▸ WORK REQUIRED: A single number is needed: how many lines of the data hold the word "auction".

▸ INFORMATION SHOWN:
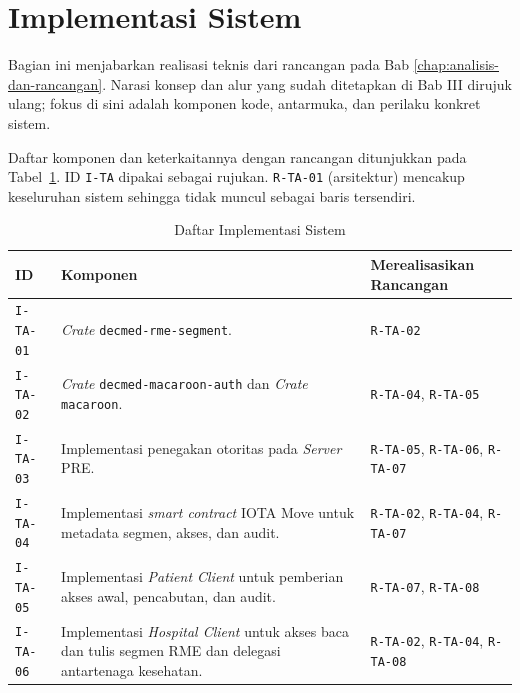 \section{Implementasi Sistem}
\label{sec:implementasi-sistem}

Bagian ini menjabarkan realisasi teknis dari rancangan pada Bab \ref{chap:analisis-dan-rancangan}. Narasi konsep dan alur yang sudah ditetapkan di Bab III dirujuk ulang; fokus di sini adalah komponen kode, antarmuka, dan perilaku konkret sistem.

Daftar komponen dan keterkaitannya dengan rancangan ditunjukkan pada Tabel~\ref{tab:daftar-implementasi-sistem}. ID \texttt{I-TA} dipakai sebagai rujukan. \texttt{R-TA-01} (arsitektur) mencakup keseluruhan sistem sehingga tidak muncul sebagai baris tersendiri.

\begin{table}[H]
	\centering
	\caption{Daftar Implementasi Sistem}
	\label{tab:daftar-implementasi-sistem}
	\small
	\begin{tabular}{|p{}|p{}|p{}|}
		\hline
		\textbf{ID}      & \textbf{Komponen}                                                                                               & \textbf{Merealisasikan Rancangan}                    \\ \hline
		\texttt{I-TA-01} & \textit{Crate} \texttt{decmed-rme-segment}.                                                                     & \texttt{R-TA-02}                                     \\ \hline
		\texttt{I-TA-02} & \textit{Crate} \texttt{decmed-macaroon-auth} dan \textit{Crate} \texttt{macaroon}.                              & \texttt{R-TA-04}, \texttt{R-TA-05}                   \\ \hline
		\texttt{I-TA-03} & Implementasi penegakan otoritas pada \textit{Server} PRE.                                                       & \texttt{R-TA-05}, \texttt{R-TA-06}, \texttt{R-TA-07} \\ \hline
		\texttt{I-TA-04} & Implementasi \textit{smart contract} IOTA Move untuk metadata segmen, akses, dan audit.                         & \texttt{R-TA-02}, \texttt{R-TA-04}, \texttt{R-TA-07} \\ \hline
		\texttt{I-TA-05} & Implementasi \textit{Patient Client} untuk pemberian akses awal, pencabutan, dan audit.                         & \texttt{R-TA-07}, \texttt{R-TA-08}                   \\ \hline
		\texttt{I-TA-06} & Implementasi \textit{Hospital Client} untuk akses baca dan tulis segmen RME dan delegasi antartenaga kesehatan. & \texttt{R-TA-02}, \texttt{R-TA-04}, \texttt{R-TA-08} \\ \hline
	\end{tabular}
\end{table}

--

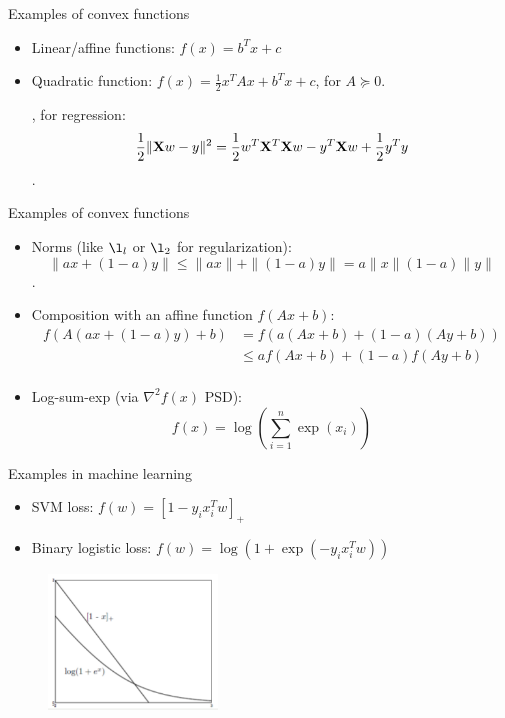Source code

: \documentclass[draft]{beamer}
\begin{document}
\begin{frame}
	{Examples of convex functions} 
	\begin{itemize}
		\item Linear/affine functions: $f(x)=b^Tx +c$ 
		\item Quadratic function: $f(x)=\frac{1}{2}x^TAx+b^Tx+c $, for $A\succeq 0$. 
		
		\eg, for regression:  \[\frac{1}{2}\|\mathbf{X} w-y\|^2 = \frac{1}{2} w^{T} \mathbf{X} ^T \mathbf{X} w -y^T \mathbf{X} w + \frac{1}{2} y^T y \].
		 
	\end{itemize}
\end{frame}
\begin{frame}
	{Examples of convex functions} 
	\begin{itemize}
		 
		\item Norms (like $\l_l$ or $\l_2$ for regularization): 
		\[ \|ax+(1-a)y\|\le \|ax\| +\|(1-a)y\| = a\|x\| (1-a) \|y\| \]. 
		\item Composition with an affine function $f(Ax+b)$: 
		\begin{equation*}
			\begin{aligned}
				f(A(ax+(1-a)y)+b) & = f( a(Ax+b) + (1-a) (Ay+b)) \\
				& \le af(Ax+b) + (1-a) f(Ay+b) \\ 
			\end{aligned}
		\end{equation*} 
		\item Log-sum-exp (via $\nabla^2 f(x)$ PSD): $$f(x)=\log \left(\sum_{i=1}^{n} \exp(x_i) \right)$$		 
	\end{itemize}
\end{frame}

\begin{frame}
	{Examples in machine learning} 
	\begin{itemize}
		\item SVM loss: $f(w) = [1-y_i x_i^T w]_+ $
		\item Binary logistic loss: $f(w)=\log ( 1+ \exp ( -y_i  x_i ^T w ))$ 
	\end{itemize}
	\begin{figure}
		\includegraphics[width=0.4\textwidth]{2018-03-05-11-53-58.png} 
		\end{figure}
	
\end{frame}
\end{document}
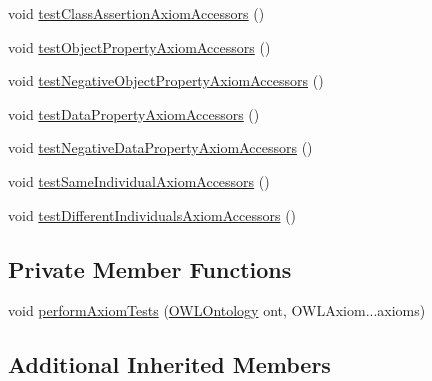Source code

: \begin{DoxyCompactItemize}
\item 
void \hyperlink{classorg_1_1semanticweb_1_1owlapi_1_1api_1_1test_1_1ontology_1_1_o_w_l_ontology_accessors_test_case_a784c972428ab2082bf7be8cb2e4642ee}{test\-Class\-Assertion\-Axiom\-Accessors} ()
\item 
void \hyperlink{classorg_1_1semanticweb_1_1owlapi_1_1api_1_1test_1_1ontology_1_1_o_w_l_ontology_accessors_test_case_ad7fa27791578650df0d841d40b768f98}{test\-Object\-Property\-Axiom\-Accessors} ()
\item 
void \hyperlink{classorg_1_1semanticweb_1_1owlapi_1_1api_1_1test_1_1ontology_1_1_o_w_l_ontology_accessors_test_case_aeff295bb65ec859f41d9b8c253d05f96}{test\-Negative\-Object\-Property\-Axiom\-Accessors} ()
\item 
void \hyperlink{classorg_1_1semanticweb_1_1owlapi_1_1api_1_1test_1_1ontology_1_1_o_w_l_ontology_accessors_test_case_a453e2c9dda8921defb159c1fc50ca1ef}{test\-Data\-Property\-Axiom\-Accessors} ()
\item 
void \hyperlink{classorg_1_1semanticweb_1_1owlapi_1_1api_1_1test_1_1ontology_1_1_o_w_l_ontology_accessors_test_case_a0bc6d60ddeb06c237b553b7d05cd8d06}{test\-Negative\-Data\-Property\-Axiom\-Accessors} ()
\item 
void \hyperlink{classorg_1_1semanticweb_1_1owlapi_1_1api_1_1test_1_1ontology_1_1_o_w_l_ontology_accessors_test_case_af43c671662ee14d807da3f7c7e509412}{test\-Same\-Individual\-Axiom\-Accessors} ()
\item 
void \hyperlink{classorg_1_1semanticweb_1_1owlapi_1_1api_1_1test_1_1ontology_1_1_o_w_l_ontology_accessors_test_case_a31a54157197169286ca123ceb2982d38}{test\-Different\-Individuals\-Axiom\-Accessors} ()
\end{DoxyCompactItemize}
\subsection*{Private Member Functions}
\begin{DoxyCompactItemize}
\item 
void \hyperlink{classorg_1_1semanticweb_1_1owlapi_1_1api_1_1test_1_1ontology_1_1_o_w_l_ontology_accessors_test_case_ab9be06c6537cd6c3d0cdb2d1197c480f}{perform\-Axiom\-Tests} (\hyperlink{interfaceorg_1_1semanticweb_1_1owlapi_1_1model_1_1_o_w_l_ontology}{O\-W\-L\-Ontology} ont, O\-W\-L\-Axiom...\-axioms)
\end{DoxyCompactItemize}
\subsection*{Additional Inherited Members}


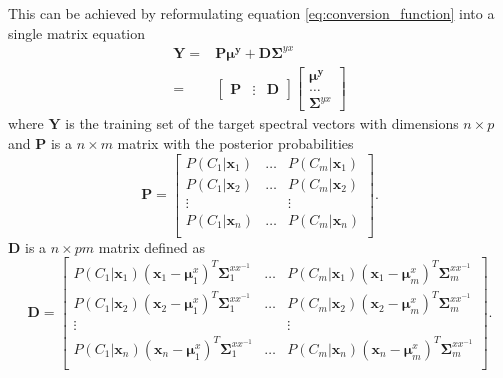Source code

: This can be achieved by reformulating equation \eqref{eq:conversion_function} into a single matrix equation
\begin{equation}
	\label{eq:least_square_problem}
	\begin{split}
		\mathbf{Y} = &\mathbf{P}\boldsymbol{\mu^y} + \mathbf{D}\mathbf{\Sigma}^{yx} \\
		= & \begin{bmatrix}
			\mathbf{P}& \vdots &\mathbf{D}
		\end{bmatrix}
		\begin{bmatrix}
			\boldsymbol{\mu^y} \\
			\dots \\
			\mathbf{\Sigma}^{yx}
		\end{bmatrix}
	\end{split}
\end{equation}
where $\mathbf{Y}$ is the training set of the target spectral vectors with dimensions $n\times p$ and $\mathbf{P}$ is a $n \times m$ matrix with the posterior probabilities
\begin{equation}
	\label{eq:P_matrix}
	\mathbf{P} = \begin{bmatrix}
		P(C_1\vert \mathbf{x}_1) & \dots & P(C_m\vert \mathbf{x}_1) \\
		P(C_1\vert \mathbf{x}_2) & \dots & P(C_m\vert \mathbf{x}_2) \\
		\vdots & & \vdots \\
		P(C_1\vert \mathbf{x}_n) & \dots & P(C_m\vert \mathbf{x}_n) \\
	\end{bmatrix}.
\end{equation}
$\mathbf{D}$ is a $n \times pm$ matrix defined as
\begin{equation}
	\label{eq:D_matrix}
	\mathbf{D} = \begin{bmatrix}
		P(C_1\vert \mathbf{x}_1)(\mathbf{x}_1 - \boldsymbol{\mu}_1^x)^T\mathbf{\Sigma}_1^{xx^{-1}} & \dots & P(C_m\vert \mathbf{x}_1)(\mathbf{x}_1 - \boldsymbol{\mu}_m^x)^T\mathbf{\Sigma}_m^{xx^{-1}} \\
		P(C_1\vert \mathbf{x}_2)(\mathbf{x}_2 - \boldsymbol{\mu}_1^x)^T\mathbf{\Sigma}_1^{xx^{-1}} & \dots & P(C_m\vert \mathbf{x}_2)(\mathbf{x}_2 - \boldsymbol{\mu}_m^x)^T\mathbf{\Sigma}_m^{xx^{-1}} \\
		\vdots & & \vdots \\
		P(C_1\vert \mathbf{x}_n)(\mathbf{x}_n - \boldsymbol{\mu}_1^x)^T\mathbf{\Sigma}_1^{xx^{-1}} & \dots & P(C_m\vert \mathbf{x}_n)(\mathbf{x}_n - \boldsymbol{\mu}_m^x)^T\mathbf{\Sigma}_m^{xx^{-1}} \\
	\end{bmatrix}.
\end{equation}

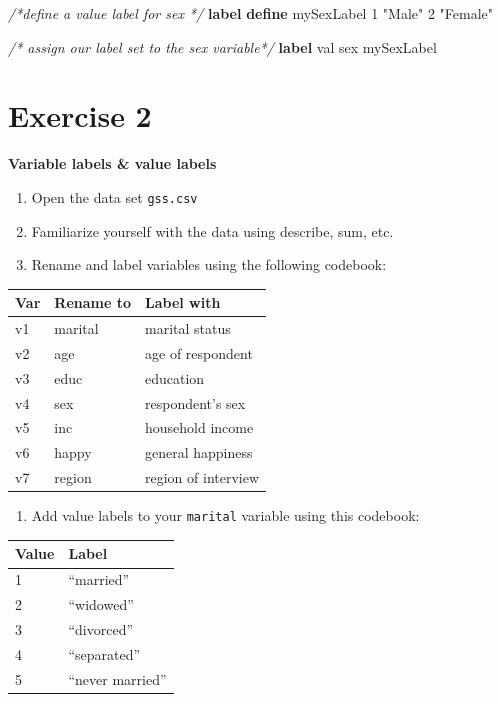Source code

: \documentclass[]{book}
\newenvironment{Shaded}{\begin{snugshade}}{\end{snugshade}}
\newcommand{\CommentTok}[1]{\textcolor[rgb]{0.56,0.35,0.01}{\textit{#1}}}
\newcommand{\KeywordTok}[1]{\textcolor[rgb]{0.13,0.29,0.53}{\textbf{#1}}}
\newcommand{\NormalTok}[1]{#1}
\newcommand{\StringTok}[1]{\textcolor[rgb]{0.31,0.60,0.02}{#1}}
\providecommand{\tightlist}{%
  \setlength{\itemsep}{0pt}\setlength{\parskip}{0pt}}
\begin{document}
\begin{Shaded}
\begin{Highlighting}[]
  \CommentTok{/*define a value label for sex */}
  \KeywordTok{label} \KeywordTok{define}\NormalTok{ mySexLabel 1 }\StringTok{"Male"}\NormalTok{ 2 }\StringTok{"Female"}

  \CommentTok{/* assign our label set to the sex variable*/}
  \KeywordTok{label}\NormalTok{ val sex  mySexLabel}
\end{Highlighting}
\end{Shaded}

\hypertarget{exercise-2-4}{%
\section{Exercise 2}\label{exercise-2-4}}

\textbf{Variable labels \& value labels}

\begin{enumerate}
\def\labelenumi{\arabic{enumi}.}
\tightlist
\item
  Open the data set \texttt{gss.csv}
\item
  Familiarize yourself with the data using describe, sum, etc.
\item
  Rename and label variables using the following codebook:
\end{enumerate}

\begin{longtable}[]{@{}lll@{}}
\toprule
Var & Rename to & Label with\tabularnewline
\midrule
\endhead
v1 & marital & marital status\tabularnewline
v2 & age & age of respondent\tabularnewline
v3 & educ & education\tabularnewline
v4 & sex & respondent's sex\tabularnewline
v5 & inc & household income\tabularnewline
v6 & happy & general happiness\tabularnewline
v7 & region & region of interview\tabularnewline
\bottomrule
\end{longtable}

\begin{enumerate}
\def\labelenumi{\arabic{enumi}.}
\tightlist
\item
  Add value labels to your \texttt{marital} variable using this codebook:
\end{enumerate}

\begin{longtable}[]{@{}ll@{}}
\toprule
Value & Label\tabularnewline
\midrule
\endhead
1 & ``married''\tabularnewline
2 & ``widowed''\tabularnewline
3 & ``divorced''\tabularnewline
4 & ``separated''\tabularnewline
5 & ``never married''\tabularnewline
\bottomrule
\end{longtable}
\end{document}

---

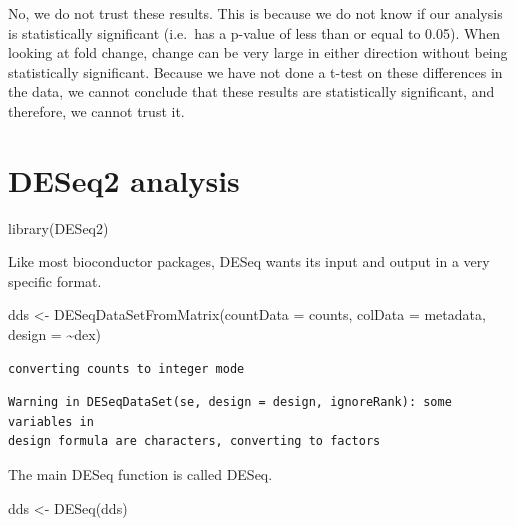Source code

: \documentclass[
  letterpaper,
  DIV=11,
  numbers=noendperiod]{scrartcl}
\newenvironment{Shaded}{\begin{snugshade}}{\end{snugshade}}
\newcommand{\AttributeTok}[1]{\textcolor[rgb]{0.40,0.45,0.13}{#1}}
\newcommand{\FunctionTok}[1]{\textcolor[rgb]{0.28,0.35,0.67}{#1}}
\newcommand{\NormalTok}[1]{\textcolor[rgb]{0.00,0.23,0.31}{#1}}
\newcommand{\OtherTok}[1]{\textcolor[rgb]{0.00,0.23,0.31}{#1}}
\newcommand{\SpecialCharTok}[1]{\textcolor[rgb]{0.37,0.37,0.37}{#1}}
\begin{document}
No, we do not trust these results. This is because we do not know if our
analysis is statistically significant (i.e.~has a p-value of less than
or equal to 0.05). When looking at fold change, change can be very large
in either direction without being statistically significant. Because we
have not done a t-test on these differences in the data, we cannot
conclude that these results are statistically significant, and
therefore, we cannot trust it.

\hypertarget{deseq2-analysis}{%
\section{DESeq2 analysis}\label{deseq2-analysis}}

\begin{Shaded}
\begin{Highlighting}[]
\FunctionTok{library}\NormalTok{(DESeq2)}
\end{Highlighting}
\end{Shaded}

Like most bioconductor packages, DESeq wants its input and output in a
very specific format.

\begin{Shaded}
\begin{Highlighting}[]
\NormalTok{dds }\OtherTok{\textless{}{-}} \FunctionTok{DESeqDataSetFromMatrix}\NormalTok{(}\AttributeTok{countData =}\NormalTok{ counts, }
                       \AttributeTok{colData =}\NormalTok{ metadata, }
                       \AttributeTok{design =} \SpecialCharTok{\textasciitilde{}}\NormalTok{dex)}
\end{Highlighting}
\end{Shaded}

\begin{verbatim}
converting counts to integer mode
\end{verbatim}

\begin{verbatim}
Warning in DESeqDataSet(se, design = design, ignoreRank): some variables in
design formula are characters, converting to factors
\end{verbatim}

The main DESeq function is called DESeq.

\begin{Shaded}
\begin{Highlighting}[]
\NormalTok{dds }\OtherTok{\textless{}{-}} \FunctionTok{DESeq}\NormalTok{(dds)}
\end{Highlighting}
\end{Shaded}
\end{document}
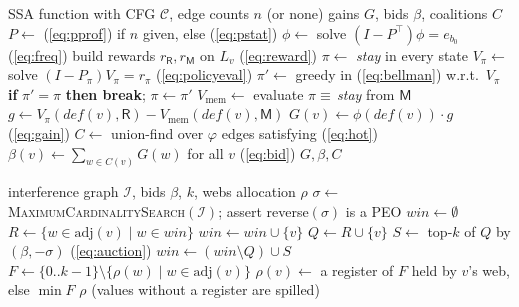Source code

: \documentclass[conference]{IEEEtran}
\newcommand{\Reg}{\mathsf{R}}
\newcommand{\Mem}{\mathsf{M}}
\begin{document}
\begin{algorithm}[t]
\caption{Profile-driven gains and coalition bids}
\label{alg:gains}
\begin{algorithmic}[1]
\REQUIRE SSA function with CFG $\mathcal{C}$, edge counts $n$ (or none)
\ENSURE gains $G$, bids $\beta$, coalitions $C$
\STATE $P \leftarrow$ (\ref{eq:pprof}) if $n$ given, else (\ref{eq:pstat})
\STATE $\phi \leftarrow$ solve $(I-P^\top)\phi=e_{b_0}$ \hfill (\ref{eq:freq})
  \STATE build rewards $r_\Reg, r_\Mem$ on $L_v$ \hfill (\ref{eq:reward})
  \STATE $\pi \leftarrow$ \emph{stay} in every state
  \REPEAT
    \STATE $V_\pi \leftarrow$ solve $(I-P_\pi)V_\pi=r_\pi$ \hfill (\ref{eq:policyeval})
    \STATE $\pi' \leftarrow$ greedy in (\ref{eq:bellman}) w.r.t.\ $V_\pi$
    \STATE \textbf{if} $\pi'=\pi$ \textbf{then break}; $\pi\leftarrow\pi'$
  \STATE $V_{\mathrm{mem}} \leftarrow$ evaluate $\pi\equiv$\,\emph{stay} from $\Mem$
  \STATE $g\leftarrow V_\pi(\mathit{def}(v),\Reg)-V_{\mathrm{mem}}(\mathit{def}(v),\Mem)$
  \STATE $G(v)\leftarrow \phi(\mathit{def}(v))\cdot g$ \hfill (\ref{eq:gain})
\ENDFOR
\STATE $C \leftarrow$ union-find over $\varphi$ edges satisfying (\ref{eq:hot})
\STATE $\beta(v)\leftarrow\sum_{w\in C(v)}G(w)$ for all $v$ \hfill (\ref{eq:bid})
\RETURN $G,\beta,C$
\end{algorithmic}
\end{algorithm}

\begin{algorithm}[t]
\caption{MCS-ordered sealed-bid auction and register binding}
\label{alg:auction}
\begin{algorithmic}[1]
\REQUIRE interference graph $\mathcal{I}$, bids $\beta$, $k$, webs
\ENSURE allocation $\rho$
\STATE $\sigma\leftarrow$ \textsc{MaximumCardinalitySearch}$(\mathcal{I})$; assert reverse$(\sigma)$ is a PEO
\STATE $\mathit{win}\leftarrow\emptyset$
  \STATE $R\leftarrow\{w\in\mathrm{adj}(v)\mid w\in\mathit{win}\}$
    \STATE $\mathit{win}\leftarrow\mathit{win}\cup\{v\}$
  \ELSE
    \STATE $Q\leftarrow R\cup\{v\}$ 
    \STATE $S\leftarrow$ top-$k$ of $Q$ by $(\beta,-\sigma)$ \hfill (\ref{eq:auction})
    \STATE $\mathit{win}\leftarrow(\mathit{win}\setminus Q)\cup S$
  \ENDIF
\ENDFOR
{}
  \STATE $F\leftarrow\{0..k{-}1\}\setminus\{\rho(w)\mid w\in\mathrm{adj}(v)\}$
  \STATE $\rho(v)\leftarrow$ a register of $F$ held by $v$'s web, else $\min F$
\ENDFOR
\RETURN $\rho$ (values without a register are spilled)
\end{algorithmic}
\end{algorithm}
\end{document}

▸ RESULT: 3